| Did you hear Dick Durbin’s latest brilliant idea? Now he wants to make private student loan debt dischargeable in bankruptcy. “There is no reason why private student loans should get treated differently from other private debt in bankruptcy.” Durbin said at a congressional hearing last week, American Banker reports. “In many respects, private student loans are just like credit cards—except unlike credit card debt, private student loan debt cannot be discharged in bankruptcy.” If Durbin keeps this up, eventually there won’t be a banking industry for him to torment. His student-loan proposal is a terrible idea. Durbin's nutty statement above notwithstanding, private student loan debt is not like credit card debt. Card lenders have substantial flexibility in changing the terms of their loans—notably, by raising and lowering lending limits—as the balances age and the borrower’s circumstances change. In the case of student borrowers in particular, lenders often grant a low limit initially and then increase it as the borrower establishes a reliable payment history.
Student lending is of course nothing like that. The initial loan balances are much larger than they are with cards, for starters. And the borrower doesn’t begin to repay them until he’s earned his degree, four years hence. The lender thus has no idea which of its credits are good and which are bad until it has already loaned them, in many cases, tens of thousands of dollars. All of which is to say, education lending is an awfully risky business. The New York Fed reports, for instance, that fully 25% of the $870 billion of outstanding student debt is delinquent. So it’s not for no reason that Congress decided to make student loans undischargeable in the first place.
But if Sen. Durbin gets his way and borrowers have the option to have their debts wiped clean, the risk to lenders will go up even more—which in turn will mean higher rates for borrowers. Credit would dry up entirely for borrowers who couldn’t muster up a co-signer.
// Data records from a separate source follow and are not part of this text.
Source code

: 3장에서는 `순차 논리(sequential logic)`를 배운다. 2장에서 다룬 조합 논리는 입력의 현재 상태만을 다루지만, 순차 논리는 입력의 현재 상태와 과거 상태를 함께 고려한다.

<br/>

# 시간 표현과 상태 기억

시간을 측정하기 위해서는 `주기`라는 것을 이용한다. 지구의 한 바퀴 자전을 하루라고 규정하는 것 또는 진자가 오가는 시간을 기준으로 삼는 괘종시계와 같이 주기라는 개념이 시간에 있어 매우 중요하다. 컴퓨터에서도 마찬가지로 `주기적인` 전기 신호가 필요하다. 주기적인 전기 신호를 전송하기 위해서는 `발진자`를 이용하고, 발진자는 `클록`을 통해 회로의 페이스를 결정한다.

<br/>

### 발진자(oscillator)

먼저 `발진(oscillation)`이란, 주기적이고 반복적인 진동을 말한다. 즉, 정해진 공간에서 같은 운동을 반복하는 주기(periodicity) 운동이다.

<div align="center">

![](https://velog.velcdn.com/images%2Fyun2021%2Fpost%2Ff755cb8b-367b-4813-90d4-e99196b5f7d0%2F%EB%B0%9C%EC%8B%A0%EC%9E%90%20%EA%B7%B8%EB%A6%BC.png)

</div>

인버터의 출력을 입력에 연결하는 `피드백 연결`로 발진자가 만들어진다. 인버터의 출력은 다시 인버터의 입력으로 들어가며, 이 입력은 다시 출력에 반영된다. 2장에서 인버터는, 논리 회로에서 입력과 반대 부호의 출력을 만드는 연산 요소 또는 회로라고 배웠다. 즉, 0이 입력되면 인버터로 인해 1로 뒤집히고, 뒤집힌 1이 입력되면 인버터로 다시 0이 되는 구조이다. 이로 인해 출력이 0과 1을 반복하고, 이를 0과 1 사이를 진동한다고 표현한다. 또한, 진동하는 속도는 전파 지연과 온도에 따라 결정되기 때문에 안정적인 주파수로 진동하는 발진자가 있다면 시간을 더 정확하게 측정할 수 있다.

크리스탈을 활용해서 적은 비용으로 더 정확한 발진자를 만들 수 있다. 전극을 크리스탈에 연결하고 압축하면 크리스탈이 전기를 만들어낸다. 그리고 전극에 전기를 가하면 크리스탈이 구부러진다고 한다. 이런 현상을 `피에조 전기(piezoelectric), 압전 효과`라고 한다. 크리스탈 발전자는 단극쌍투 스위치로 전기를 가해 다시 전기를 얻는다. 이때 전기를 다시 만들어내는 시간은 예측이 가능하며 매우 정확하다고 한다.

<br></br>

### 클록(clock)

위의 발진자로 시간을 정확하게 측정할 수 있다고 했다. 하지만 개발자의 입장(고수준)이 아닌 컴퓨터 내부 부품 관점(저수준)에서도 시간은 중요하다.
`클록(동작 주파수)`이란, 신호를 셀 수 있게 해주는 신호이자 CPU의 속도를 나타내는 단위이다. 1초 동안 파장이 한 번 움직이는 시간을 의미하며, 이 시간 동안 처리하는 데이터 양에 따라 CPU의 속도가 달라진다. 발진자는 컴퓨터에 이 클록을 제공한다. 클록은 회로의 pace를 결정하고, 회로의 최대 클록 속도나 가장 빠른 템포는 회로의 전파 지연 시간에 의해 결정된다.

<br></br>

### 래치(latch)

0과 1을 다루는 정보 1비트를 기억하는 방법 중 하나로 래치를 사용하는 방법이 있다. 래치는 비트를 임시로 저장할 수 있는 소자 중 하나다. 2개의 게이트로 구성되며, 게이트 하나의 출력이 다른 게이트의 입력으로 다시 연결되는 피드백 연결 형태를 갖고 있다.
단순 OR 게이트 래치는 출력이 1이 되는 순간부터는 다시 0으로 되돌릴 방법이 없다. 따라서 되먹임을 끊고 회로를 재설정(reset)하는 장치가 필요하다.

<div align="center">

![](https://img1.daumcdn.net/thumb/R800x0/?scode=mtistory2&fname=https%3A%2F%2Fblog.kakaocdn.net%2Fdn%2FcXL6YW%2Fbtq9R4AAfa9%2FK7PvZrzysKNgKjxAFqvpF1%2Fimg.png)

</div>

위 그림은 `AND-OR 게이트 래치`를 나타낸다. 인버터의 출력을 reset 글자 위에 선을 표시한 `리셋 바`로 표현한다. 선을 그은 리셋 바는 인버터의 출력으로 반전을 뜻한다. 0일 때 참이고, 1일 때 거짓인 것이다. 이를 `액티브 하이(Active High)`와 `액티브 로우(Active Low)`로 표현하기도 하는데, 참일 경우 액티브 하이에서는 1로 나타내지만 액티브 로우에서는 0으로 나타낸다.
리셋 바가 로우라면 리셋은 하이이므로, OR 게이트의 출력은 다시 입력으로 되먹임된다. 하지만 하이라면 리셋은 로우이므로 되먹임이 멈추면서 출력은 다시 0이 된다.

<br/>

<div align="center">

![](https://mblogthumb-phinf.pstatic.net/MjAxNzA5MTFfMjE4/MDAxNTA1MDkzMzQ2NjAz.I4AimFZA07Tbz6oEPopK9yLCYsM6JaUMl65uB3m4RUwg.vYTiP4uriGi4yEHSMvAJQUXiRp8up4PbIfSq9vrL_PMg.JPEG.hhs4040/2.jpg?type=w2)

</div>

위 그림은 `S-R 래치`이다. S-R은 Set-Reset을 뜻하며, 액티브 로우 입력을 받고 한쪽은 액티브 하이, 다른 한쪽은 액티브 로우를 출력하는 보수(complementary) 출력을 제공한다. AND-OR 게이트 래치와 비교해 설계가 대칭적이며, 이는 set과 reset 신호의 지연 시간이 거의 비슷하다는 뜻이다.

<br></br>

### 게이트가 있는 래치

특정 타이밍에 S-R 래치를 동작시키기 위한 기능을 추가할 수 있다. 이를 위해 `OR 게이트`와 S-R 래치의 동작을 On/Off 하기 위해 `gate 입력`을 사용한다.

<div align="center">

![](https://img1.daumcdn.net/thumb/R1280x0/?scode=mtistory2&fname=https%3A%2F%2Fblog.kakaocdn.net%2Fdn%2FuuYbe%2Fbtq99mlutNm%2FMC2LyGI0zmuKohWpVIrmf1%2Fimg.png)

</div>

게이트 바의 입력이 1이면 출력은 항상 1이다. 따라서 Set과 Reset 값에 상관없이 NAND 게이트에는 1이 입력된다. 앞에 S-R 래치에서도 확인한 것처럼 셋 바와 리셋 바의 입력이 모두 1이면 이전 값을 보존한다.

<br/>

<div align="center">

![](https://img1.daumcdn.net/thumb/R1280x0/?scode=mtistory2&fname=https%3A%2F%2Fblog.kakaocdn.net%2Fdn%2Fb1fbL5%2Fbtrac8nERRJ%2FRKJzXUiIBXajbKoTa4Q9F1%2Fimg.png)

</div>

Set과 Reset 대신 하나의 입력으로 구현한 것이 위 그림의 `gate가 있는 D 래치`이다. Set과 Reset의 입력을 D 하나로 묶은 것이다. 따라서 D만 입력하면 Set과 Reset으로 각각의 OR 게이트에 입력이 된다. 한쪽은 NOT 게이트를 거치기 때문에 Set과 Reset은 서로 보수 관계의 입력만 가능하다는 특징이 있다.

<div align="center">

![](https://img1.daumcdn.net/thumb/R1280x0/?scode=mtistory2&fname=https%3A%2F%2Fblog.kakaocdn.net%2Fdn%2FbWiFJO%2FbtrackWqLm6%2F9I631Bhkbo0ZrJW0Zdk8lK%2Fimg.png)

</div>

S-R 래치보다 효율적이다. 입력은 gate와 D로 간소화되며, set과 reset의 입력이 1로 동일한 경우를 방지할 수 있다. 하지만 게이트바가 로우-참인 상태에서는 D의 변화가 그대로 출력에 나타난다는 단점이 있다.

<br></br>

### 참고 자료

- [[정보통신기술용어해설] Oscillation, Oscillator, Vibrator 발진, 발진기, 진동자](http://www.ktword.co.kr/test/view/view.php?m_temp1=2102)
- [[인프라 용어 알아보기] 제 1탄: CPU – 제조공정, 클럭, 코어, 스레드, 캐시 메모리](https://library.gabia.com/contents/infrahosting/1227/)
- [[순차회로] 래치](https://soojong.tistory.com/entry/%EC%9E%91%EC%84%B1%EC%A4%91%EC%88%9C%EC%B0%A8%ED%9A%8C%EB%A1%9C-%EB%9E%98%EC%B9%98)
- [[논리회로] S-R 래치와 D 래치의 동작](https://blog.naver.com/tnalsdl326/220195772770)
You’ll get no argument from me that that $870 billion in student loan debt is a huge burden, much of it on the backs of people who are least able to service it. If Congress wants to have a start at fixing the problem, one place it might begin is by looking at ways to slow tuition inflation. (Another fun idea: put colleges themselves on the hook for a portion of unpaid private balances. That would concentrate the minds of admissions departments across the country. It would likely cut down on the availability of, say, majors in Peace Studies as well.) But allowing current borrowers to get off the hook would only make private student loans scarcer and more expensive. I doubt that’s the outcome Sen. Durbin has in mind.